こんな感じでマリアベルにもゴリ押ししてたのだとしたら……心ッ底有難迷惑に思われた事だろう。

……俺が言うのもなんだけど、陛下は女心が分からないんじゃないか?

俺が言うのもなんだけど。

つーか俺って陛下のそういうところ似てしまったとかじゃなかろうな?

い、嫌すぎるー!


「というか! やっぱあたしがパーティーに行くのは! どうかと思うんですよ!」

「何故? 貴女はわたくしの命の恩人。ヘンリエッタ様も是非と仰っていたのよ。それに、亜人の長の知り合いなのでしょう? 堂々とすればいいわ」

「で、でも!」

「メグ、おねげーだ、一緒に来てけれえええぇ!」

「マ、マーシャ……けど〜……」

「まあ、貴女がわたくしの使用人というのは今後考えなくてはいけないわよね……。亜人の長の方にもちゃんと相談しなければ」

「あ、あいつにはちゃんとオーケー貰ってるんです! だから……」

「いいじゃないか、メグだって飾ればこんなに可愛くなるんだぞってあの朴念仁に見せつけてこいよ」

「とょっとおにーさん何言ってんの⁉︎ クレイがあたしがめかし込んだところ見たって鼻で笑うに決まってるから!」

「それはそれで見てみたいな」


クレイが鼻で笑うのかぁ。

さぞやカッコいいんだろうなぁ。


「今夜も陛下に会うと思うと胃が潰れそうだよぉ〜! お願いメグ、一緒に居て〜!」

「………………」


こればかりは俺もお嬢様も何も言えない。

メグも心の底から「嫌すぎるー!」って顔してるが、ここまで泣きつかれると面倒見がいい性分故に「わ、分かったわよぅ」と頷く。

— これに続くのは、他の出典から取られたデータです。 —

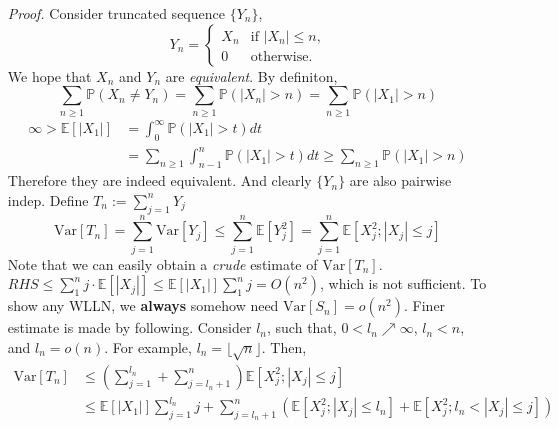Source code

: \documentclass[a4paper,12pt,twoside]{book}
\begin{document}
\begin{itemize}
	\item[\textit{Proof.}] Consider truncated sequence $\{Y_n\}$,
	\begin{equation*}
		Y_n = \begin{cases}
		X_n &\text{if $|X_n|\leq n$,}\\
		0 &\text{otherwise.}
		\end{cases}
	\end{equation*}
	We hope that $X_n$ and $Y_n$ are \textit{equivalent}. By definiton,
	\begin{equation}
		\sum_{n\geq 1}\mathbb{P}\left(X_n\ne Y_n\right)=\sum_{n\geq 1}\mathbb{P}\left(|X_n|>n\right)=\sum_{n\geq 1}\mathbb{P}\left(|X_1|>n\right)
	\end{equation}
	\begin{equation}
		\begin{split}
			\infty>\mathbb{E}\left[|X_1|\right]&=\int_0^{\infty}\mathbb{P}\left(|X_1|>t\right)dt\\
			&=\sum_{n\geq 1}\int_{n-1}^n \mathbb{P}\left(|X_1|>t\right)dt\geq \sum_{n\geq 1}\mathbb{P}\left(|X_1|>n\right)
		\end{split}
	\end{equation}
	Therefore they are indeed equivalent. And clearly $\{Y_n\}$ are also pairwise indep.\newline
	Define $T_n:=\sum_{j=1}^n Y_j$
	\begin{equation}
		\mathrm{Var}\left[T_n\right]=\sum_{j=1}^n \mathrm{Var}\left[Y_j\right]\leq \sum_{j=1}^n \mathbb{E}\left[Y_j^2\right]=\sum_{j=1}^n \mathbb{E}\left[X_j^2; |X_j|\leq j\right]
	\end{equation}
	Note that we can easily obtain a \textit{crude} estimate of $\mathrm{Var}\left[T_n\right]$. $RHS \leq \sum_{1}^n j\cdot \mathbb{E}\left[|X_j|\right] \leq \mathbb{E}\left[|X_1|\right]\sum_1^nj = O(n^2)$, which is not sufficient. To show any WLLN, we \textbf{always} somehow need $\mathrm{Var}\left[S_n\right]=o(n^2)$.\newline
	Finer estimate is made by following. Consider $l_n$, such that, $0<l_n \nearrow \infty$, $l_n<n$, and $l_n=o(n)$. For example, $l_n = \lfloor\sqrt{n}\rfloor$. Then,
	\begin{equation}
		\begin{split}
			\mathrm{Var}\left[T_n\right]&\leq\left(\sum_{j=1}^{l_n}+\sum_{j=l_n+1}^n\right)\mathbb{E}\left[X_j^2; |X_j|\leq j\right]\\
			&\leq \mathbb{E}\left[|X_1|\right]\sum_{j=1}^{l_n}j + \sum_{j=l_n+1}^n \left(\mathbb{E}\left[X_j^2; |X_j|\leq l_n\right]+\mathbb{E}\left[X_j^2; l_n< |X_j|\leq j\right]\right)\\

\end{split}
\end{equation}
\end{itemize}
\end{document}
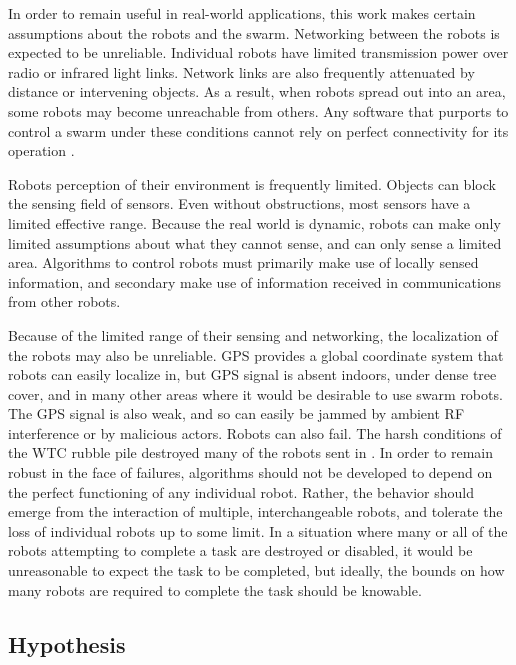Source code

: \documentclass[]{article}
\begin{document}
In order to remain useful in real-world applications, this work makes certain assumptions about the robots and the swarm. 
Networking between the robots is expected to be unreliable. 
Individual robots have limited transmission power over radio or infrared light links. 
Network links are also frequently attenuated by distance or intervening objects. 
As a result, when robots spread out into an area, some robots may become unreachable from others. 
Any software that purports to control a swarm under these conditions cannot rely on perfect connectivity for its operation . 

Robots perception of their environment is frequently limited. 
Objects can block the sensing field of sensors.
Even without obstructions, most sensors have a limited effective range. 
Because the real world is dynamic, robots can make only limited assumptions about what they cannot sense, and can only sense a limited area. 
Algorithms to control robots must primarily make use of locally sensed information, and secondary make use of information received in communications from other robots. 

Because of the limited range of their sensing and networking, the localization of the robots may also be unreliable. 
GPS provides a global coordinate system that robots can easily localize in, but GPS signal is absent indoors, under dense tree cover, and in many other areas where it would be desirable to use swarm robots. 
The GPS signal is also weak, and so can easily be jammed by ambient RF interference or by malicious actors. 
Robots can also fail. 
The harsh conditions of the WTC rubble pile destroyed many of the robots sent in \cite{Micire02analysisof}.
In order to remain robust in the face of failures, algorithms should not be developed to depend on the perfect functioning of any individual robot. 
Rather, the behavior should emerge from the interaction of multiple, interchangeable robots, and tolerate the loss of individual robots up to some limit. 
In a situation where many or all of the robots attempting to complete a task are destroyed or disabled, it would be unreasonable to expect the task to be completed, but ideally, the bounds on how many robots are required to complete the task should be knowable. 

\subsection{Hypothesis}
\end{document}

「しっかし、陛下はなんであんたの事あんなに気にかけるんだろうね?」

「め、めっちゃ怖いさ……」

「そ、そうだね。……まさかあのおっさん陛下、あんたの事狙って……」

「いやださ〜〜‼︎」

「…………」

「…………」


ざ、ざまぁ……怯えられてやんの……と、気持ちよく思えない。

しかし確かに理由もなくデレデレされるのは女子には恐怖だろうな。

つーかこれ、エディンよりも凄まじい虫除け効果じゃないか?

相手が公爵家より上の王族の頂点。

うん、そんな問題でもねーや。


「ちなみにお嬢様は今夜、レオハール殿下がお迎えに来られるんですか?」

「そ、そう仰ってくださっていたわ……」


……お嬢様……無表情なのに顔が真っ赤です。

女子寮の前でそわそわそわそわ……。

他の婚約者待ちの令嬢のように、寮の中で待っておられればいいのに。

……確かヘンリエッタ様に「レオハール様に迎えに来て頂くのを話したら、嫉妬されてしまいますからギリギリまでお部屋に!」って言われてなかった?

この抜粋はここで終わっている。